Based on E-3 filing data for fiscal year 2005 (FY 2005), the Department estimates that in the upcoming year employers will file approximately 833 attestations with the Department under the E-3 program. According to the definition of “small business” under the Small Business Administration Act, the majority of employers filing in FY 2005 are not categorized as small businesses. Under the Small Business Administration Act, a small business is one that is “independently owned and operated and which is not dominant in its field of operation.” Further, the definition varies from industry to industry to the extent necessary to properly reflect industry size differences.

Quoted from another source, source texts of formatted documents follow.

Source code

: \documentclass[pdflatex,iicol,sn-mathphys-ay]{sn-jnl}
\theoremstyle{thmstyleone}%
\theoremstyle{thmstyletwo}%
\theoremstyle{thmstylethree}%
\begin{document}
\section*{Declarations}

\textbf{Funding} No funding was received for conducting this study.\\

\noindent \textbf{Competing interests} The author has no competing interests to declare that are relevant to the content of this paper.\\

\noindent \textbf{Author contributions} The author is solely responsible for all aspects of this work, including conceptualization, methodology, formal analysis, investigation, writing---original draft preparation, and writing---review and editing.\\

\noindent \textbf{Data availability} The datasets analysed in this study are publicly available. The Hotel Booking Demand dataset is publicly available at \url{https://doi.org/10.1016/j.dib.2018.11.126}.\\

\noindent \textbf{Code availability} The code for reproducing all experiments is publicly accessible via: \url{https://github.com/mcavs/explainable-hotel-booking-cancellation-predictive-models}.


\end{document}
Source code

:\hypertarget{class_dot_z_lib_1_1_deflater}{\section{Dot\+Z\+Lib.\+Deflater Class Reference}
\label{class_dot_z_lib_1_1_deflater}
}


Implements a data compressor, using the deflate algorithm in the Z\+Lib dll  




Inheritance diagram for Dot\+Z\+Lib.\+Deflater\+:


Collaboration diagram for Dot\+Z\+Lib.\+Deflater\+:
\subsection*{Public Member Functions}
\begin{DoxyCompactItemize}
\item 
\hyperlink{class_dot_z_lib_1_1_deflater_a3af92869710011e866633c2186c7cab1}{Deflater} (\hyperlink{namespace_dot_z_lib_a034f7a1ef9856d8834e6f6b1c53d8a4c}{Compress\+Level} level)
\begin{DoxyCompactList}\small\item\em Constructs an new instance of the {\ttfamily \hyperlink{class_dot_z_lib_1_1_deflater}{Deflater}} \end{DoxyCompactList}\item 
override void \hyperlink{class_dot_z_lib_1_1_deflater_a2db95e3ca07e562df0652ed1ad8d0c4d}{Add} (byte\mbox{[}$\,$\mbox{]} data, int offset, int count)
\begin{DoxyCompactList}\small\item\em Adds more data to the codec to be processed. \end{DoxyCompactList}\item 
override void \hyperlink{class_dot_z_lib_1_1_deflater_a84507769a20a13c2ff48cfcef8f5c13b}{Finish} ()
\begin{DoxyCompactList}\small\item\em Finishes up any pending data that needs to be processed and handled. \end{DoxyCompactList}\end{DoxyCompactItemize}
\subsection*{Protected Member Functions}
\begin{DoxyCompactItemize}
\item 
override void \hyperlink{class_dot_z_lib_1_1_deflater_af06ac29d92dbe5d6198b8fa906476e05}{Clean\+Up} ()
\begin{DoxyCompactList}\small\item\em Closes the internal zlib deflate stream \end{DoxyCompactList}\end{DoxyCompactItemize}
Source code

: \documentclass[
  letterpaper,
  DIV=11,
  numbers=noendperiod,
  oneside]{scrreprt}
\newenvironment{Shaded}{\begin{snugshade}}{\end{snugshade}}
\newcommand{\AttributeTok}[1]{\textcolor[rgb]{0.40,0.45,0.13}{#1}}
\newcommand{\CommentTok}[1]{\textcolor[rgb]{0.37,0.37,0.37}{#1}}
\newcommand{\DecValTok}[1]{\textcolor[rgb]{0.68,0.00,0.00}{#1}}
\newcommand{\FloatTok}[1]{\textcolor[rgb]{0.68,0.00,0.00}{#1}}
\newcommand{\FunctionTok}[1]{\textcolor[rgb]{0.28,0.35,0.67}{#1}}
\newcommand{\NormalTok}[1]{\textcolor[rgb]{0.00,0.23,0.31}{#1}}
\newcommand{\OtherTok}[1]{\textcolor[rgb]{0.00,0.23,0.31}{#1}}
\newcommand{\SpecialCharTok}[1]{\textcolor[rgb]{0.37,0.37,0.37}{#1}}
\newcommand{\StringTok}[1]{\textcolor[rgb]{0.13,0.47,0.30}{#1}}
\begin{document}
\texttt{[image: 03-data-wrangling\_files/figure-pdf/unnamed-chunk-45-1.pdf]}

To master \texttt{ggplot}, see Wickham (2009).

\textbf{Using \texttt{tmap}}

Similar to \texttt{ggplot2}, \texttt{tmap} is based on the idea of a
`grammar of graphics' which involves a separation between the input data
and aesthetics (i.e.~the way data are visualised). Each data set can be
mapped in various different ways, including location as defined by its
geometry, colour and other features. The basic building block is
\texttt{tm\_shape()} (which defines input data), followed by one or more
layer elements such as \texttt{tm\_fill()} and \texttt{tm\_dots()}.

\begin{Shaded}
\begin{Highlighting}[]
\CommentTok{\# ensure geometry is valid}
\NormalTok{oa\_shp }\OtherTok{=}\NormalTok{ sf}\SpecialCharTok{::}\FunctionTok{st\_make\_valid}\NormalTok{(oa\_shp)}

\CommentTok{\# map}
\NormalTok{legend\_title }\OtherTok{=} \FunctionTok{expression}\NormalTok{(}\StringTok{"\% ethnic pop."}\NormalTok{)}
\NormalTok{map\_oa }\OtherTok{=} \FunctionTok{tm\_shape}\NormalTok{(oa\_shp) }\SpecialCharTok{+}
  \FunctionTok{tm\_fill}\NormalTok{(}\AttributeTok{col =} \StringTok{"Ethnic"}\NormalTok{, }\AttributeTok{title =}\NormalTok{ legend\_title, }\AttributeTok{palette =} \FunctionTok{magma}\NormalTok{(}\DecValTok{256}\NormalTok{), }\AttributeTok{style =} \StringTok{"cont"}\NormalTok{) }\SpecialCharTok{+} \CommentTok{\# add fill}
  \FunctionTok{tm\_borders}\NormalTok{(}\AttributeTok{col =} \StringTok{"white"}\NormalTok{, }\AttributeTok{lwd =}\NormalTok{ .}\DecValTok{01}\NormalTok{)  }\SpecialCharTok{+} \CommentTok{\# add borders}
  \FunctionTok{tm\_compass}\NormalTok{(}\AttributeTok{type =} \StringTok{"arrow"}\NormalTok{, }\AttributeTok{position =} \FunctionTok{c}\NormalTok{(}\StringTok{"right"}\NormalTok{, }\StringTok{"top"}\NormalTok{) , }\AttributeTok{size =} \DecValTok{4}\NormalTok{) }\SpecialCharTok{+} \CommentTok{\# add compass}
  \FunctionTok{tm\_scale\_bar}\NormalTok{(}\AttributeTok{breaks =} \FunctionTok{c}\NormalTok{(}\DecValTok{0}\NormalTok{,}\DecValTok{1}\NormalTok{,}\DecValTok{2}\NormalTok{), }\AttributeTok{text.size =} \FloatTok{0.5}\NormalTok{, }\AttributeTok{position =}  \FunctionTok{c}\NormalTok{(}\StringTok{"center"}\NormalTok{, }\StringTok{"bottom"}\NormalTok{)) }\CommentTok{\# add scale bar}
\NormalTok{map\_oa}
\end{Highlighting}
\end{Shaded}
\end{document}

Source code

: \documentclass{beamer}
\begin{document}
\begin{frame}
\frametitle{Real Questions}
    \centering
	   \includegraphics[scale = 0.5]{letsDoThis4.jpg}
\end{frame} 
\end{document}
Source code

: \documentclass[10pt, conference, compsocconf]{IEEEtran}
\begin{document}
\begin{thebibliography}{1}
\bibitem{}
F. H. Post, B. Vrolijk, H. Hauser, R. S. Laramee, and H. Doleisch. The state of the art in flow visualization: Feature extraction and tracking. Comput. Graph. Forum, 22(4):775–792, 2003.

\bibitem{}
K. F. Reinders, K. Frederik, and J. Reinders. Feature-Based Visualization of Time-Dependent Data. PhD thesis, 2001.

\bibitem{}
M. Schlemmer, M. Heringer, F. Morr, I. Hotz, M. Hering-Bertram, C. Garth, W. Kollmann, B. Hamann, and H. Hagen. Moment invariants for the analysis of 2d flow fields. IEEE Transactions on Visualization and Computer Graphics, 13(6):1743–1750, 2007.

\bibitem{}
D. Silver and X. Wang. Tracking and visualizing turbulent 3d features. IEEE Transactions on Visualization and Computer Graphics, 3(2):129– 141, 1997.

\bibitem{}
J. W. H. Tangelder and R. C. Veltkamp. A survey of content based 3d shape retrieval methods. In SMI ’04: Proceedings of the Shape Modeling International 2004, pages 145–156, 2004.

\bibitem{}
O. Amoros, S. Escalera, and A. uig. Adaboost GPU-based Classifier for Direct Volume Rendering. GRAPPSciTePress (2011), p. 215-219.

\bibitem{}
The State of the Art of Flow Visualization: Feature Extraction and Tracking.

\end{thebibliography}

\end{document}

The Department determined its size standard analysis based on 13 CFR Part 121 that describes the size standards. In terms of the size standards, although some employers will file multiple attestations with the Department in a year the Department does not anticipate a significant expansion in filings in this program because the E-3 visa category is subject to annual numerical limits. The Department further relied on the FY 2005 data of the major industries that applied for E-3 temporary visas with the Department to form its analysis.

The Department determined that the following industries predominate in the E-3 program: (1) Healthcare and Social Assistance industry (attestations filed for Medical Residents, Chiropractors, Physical Therapists, Acupuncturists, Dentists, Physicians, Veterinarians, Psychiatrists, Mental Health Counselors, and Medical Lab Technicians); (2) Educational industry (attestations filed for Teachers, Professors, and Tutors); (3) Finance and Insurance industry (attestations filed for Accountants, Business Analysts, Financial Analysts and Investor Analysts); and (4) Professional, Scientific and Technological Industry (attestations filed for Computer Programmers, Technicians, Information and Support Specialists, Software Engineers, and Systems and Program Analysts). The Department has reviewed the data from each of these industries as described below to determine that there is no significant impact on small businesses.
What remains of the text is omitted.